Today’s Totally Random
Lines
England hath long been mad and scarr’d herself;
The brother blindly shed the brother’s
blood,
The father rashly slaughter’d his own son,
The son, compell’d, been butcher to the
sire:
All this divided York and Lancaster,
Divided in their dire division,
O, now let Richmond and Elizabeth,
The true succeeders of each royal house,
By God’s fair ordinance conjoin together!
Earl of
Richmond (later Henry VII)
King Richard the Third Act V, Scene v, Line 27
This is the
last speech of the play, which is the last play in the series that covered the
Wars of the Roses. The Earl of Richmond has just won the battle of Bosworth Field in which
Richard the Third was killed. So the wars, which started with the overthrow of
Richard II, end with the Death of Richard III. In between the two Richards, a bunch of
other Henry’s and a few Edwards get to oversee the turmoil that the Earl is
talking about in Today’s Lines: fathers slaughtering sons and sons butchering
sires.
Boy, I can’t help it but this stuff, like so much else of Will’s material, keeps reminding me of today’s world: more specifically our divided country. And don’t try to tell me it’s not divided. Where is our Earl of Richmond. I’m not really seeing him/her anywhere.

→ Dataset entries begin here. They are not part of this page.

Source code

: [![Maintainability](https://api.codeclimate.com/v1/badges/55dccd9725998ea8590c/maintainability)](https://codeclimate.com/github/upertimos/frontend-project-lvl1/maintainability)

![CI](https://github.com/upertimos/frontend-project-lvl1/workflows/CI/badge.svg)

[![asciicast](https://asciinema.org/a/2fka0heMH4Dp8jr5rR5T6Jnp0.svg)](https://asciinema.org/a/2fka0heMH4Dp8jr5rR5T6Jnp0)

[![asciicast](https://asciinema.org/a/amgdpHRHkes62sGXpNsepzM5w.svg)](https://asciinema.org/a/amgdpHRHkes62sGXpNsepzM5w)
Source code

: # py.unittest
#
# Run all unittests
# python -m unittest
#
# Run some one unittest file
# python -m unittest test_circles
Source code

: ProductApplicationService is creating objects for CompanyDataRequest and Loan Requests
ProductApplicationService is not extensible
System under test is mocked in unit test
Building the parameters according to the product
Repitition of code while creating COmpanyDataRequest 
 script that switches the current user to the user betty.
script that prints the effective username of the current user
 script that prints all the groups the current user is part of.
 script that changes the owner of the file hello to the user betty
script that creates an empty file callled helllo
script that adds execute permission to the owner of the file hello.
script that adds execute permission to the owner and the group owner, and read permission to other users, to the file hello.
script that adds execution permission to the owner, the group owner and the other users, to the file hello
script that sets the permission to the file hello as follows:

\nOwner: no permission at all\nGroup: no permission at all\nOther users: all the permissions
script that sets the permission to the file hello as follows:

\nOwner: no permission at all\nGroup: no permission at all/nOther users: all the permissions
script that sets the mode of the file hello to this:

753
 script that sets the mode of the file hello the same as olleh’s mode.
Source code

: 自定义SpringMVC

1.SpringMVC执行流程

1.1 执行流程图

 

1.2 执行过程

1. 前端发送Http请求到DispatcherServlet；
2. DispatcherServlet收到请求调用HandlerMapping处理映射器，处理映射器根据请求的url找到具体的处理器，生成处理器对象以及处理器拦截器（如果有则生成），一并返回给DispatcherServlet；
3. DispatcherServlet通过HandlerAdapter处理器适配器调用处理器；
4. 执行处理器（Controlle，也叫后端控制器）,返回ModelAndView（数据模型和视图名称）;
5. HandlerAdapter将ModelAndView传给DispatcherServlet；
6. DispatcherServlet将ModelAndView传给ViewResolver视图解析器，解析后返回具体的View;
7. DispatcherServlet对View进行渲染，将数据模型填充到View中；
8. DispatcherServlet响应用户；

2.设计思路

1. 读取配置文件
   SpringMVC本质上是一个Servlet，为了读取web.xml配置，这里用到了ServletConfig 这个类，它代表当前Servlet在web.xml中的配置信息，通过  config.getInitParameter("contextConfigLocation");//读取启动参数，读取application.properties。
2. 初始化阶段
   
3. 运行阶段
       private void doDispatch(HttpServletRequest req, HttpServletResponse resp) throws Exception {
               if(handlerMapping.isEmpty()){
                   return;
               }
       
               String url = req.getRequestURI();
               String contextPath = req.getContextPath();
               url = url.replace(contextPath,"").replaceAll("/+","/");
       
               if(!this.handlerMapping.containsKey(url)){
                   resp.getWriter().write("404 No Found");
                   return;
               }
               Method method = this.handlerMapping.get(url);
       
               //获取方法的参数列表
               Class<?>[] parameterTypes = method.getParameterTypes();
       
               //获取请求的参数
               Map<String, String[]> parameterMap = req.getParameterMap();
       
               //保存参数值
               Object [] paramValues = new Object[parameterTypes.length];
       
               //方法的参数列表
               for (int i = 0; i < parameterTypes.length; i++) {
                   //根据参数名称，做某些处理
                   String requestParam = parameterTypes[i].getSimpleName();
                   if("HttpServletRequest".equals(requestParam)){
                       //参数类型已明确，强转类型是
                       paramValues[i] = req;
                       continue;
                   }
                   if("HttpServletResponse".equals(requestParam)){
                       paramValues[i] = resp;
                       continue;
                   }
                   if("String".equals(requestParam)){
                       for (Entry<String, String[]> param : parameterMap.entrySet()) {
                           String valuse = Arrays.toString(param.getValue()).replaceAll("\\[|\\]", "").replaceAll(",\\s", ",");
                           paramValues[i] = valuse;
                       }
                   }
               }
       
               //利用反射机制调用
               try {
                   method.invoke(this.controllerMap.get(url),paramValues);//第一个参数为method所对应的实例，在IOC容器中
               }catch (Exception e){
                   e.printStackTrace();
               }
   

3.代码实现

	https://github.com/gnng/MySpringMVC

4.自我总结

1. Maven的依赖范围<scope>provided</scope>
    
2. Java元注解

Do you want to know where we can find him/her? We can find them in someone
who’s willing to embrace a member of the other party as their running mate. Mitt
Romney and Pete Buttigieg. Gavin Newsom and Liz Cheney. It’s going to take
something bold like that to make it work. Otherwise it’s going to continue to
be more of the same.
What’s that? It’s
time to pull up? Okay, you’re right. I’ll pull up.
Ahhh, to be as carefree as my little friend here.
‘Tis a consummation devoutly to be wished.
Wait,
that’s Hamlet, not Richard the Third. Sorry.